So here I sit, having just finished my work for the day. It's pushing 10pm, and I just got done. Not a good thing! The only positive thing is that my laptop computer let me do much of the work while sitting on the couch at home. It beats sitting in the office, but having some skilled staff to do some of this work for me would be a heck of a lot better.

I'm pushing the top management at the hospital to let me hire some people. So far, I got permission to hire an assistant director, and I found one who seemed quite good. Then she went through about a week and a half with us and ran for the hills. I should have seen that coming, when she told me I was too good for the place. I guess most of us think highly of ourselves, so if she thought I was too good for the place, then it stood to reason that she was too good for it as well. To be fair, healthcare is a bitch of an industry, and I'm sure she can find an easier job for as much or more money somewhere else. I just wish she'd made that decision before starting with me. It would have been easier!

The battle for more staff goes on, but the hospital is always barely breaking even financially. Sadly, that's better than 70% of the hospitals in New York, but most of those others are not-for-profit (we're "proprietary"). The NFPs have more financial leeway than us.

Anyhow, I am going to keep pushing to hire more staff. In the meantime, I need a nap!

Monday, July 12, 2004

Am I a good husband or what? :)

August 17th is Marc's birthday (and will also be our 9th anniversary). Each year, I try to get him something nice, especially since the day has dual significance.

Recently, he has been complaining that his pillow is no good. It is too old and uncomfortable. So I told him to meet me at Fortunoff's today after work. I bought him a couple of down pillows and told him that they'd be his birthday present. We agreed that this year's expenses (with the house remodeling, the recent trip, etc.) would preclude an extravagant present (although Marc said he was hoping for something more exciting than pillows--no matter how much fun they can be when he's perched on them). :)

Well, I really didn't think pillows were much of a gift, either, but Marc seemed to believe he'd have to settle for them this year.

I asked him to pick up dinner on his way home, so I'd have a few minutes here before he arrived. That was all I needed to prepare.

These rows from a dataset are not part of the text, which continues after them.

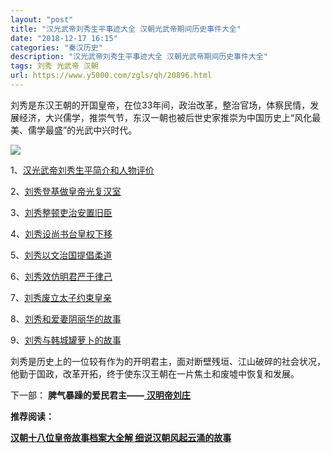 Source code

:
 ```yaml
---
layout: "post"
title: "汉光武帝刘秀生平事迹大全 汉朝光武帝期间历史事件大全"
date: "2018-12-17 16:15"
categories: "秦汉历史"
description: "汉光武帝刘秀生平事迹大全 汉朝光武帝期间历史事件大全"
tags: 刘秀 光武帝 汉朝
url: https://www.y5000.com/zgls/qh/20896.html
---
```






刘秀是东汉王朝的开国皇帝，在位33年间，政治改革，整治官场，体察民情，发展经济，大兴儒学，推崇气节，东汉一朝也被后世史家推崇为中国历史上“风化最美、儒学最盛”的光武中兴时代。

![](https://img.y5000.com/uploads/allimg/170503/8-1F50314225V00.jpg)

1、[汉光武帝刘秀生平简介和人物评价](https://www.y5000.com/zgls/qh/20654.html)

2、[刘秀登基做皇帝光复汉室](https://www.y5000.com/zgls/qh/20655.html)

3、[刘秀整顿吏治安置旧臣](https://www.y5000.com/zgls/qh/20657.html)

4、[刘秀设尚书台皇权下移](https://www.y5000.com/zgls/qh/20660.html)

5、[刘秀以文治国提倡柔道](https://www.y5000.com/zgls/qh/20663.html)

6、[刘秀效仿明君严于律己](https://www.y5000.com/zgls/qh/20664.html)

7、[刘秀废立太子约束皇亲](https://www.y5000.com/zgls/qh/20667.html)

8、[刘秀和爱妻阴丽华的故事](https://www.y5000.com/zgls/qh/20669.html)

9、[刘秀与韩城罐萝卜的故事](https://www.y5000.com/zgls/qh/20793.html)

刘秀是历史上的一位较有作为的开明君主，面对断壁残垣、江山破碎的社会状况，他勤于国政，改革开拓，终于使东汉王朝在一片焦土和废墟中恢复和发展。

下一部： **脾气暴躁的爱民君主——**[ **汉明帝刘庄**](https://www.y5000.com/zgls/qh/20903.html)

**推荐阅读：**

[**汉朝十八位皇帝故事档案大全解 细说汉朝风起云涌的故事**](https://www.y5000.com/zgls/qh/21041.html)
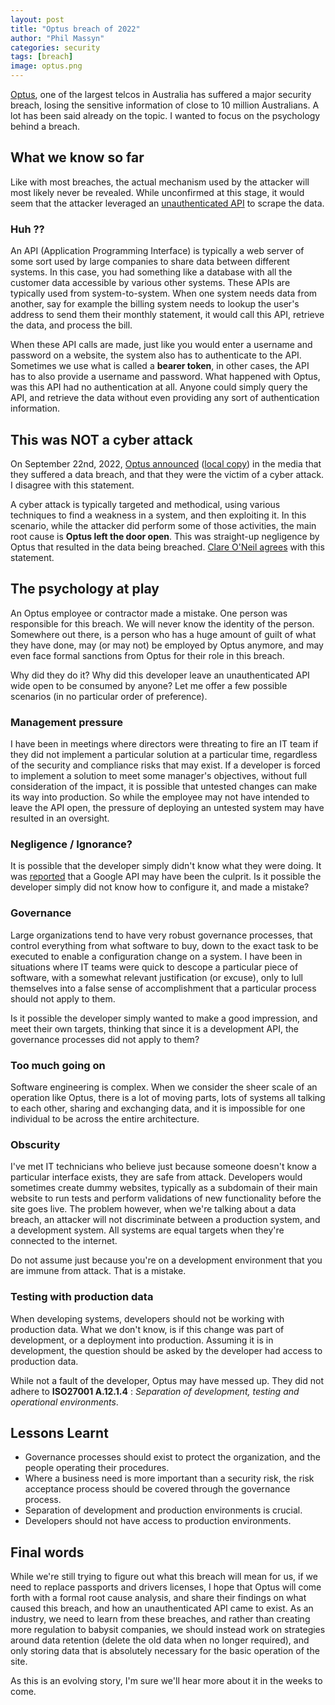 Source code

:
 ```yaml
---
layout: post
title: "Optus breach of 2022"
author: "Phil Massyn"
categories: security
tags: [breach]
image: optus.png
---
```


[Optus](https://www.optus.com.au), one of the largest telcos in Australia has suffered a major security breach, losing the sensitive information of close to 10 million Australians.  A lot has been said already on the topic.  I wanted to focus on the psychology behind a breach.

## What we know so far

Like with most breaches, the actual mechanism used by the attacker will most likely never be revealed.  While unconfirmed at this stage, it would seem that the attacker leveraged an [unauthenticated API](https://twitter.com/Jeremy_Kirk/status/1573652986437726208) to scrape the data.

### Huh ??

An API (Application Programming Interface) is typically a web server of some sort used by large companies to share data between different systems.  In this case, you had something like a database with all the customer data accessible by various other systems.  These APIs are typically used from system-to-system.  When one system needs data from another, say for example the billing system needs to lookup the user's address to send them their monthly statement, it would call this API, retrieve the data, and process the bill.

When these API calls are made, just like you would enter a username and password on a website, the system also has to authenticate to the API.  Sometimes we use what is called a __bearer token__, in other cases, the API has to also provide a username and password.  What happened with Optus, was this API had no authentication at all.  Anyone could simply query the API, and retrieve the data without even providing any sort of authentication information.

## This was NOT a cyber attack

On September 22nd, 2022, [Optus announced](https://www.optus.com.au/about/media-centre/media-releases/2022/09/optus-notifies-customers-of-cyberattack) ([local copy](2022-09-26-optus-notifies-customers-of-cyberattack.md)) in the media that they suffered a data breach, and that they were the victim of a cyber attack.  I disagree with this statement.

A cyber attack is typically targeted and methodical, using various techniques to find a weakness in a system, and then exploiting it.  In this scenario, while the attacker did perform some of those activities, the main root cause is **Optus left the door open**.  This was straight-up negligence by Optus that resulted in the data being breached.  [Clare O'Neil agrees](https://twitter.com/ClareONeilMP/status/1574361824102711296) with this statement.

## The psychology at play

An Optus employee or contractor made a mistake.  One person was responsible for this breach.  We will never know the identity of the person.  Somewhere out there, is a person who has a huge amount of guilt of what they have done, may (or may not) be employed by Optus anymore, and may even face formal sanctions from Optus for their role in this breach.

Why did they do it?  Why did this developer leave an unauthenticated API wide open to be consumed by anyone?  Let me offer a few possible scenarios (in no particular order of preference).

### Management pressure

I have been in meetings where directors were threating to fire an IT team if they did not implement a particular solution at a particular time, regardless of the security and compliance risks that may exist.  If a developer is forced to implement a solution to meet some manager's objectives, without full consideration of the impact, it is possible that untested changes can make its way into production.  So while the employee may not have intended to leave the API open, the pressure of deploying an untested system may have resulted in an oversight.

### Negligence / Ignorance?

It is possible that the developer simply didn't know what they were doing.  It was [reported](https://www.protocol.com/bulletins/optus-data-breach-api-security) that a Google API may have been the culprit.  Is it possible the developer simply did not know how to configure it, and made a mistake?

### Governance

Large organizations tend to have very robust governance processes, that control everything from what software to buy, down to the exact task to be executed to enable a configuration change on a system.  I have been in situations where IT teams were quick to descope a particular piece of software, with a somewhat relevant justification (or excuse), only to lull themselves into a false sense of accomplishment that a particular process should not apply to them.

Is it possible the developer simply wanted to make a good impression, and meet their own targets, thinking that since it is a development API, the governance processes did not apply to them?

### Too much going on

Software engineering is complex.  When we consider the sheer scale of an operation like Optus, there is a lot of moving parts, lots of systems all talking to each other, sharing and exchanging data, and it is impossible for one individual to be across the entire architecture.

### Obscurity

I've met IT technicians who believe just because someone doesn't know a particular interface exists, they are safe from attack.  Developers would sometimes create dummy websites, typically as a subdomain of their main website to run tests and perform validations of new functionality before the site goes live.  The problem however, when we're talking about a data breach, an attacker will not discriminate between a production system, and a development system.  All systems are equal targets when they're connected to the internet.

Do not assume just because you're on a development environment that you are immune from attack.  That is a mistake.

### Testing with production data

When developing systems, developers should not be working with production data.  What we don't know, is if this change was part of development, or a deployment into production.  Assuming it is in development, the question should be asked by the developer had access to production data.

While not a fault of the developer, Optus may have messed up.  They did not adhere to **ISO27001 A.12.1.4** : _Separation of development, testing and operational environments_.

## Lessons Learnt

* Governance processes should exist to protect the organization, and the people operating their procedures.
* Where a business need is more important than a security risk, the risk acceptance process should be covered through the governance process.
* Separation of development and production environments is crucial.
* Developers should not have access to production environments.

## Final words

While we're still trying to figure out what this breach will mean for us, if we need to replace passports and drivers licenses, I hope that Optus will come forth with a formal root cause analysis, and share their findings on what caused this breach, and how an unauthenticated API came to exist.  As an industry, we need to learn from these breaches, and rather than creating more regulation to babysit companies, we should instead work on strategies around data retention (delete the old data when no longer required), and only storing data that is absolutely necessary for the basic operation of the site.

As this is an evolving story, I'm sure we'll hear more about it in the weeks to come.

When he walked in, he was soaked, as it started pouring on the way home. He wasn't happy, so he reluctantly went along with my saying I had a surprise for him and walking him into the bedroom to reveal the pillows propped on the bed. I pointed and said, "there's your present." I then handed him a bag and said, "here, this goes with it." He looked puzzled and peered into the bag, finding some add-ons from the Apple store. Then the look changed on his face, and he started moving the pillows to find this.

He'd been wanting a Titanium Powerbook, but, when I shopped at the Apple Store in Roosevelt Field, they told me it had been replaced. I know my man and his needs, so I had a discussion with one of the helpful Apple folks and made my selection. :)

I have a happy hubby tonight (and that's a good thing)!

Sunday, July 11, 2004

Your Dog of the Day

Here we see Dodger. He's the youngest of our three dogs. In this picture, we find him by the front door, sulking. His Uncle Jeff (that would be our friend who dogsat for us and then stayed on for a few days after we got back from our trip) had just left.

When Jeff left, Dodger stood up on the storm door to look out. He cried as Jeff pulled away and then spent a fair amount of time by the door, waiting for him to come back. Dodger's pretty good at dealing with life's ups and downs (he lived a very hard life before he adopted us, but that's a story for another day). Even so, when he bonds to someone, he gets upset when they leave. Our daily comings and goings are reasons for joy and sadness for Mr. D. That's just the kind of guy he is, and we're lucky he chose to join our happy family.

Saturday, July 10, 2004

A full and satisfying day

We spent much of the day running errands and doing chores, but I feel satisfied with all we accomplished.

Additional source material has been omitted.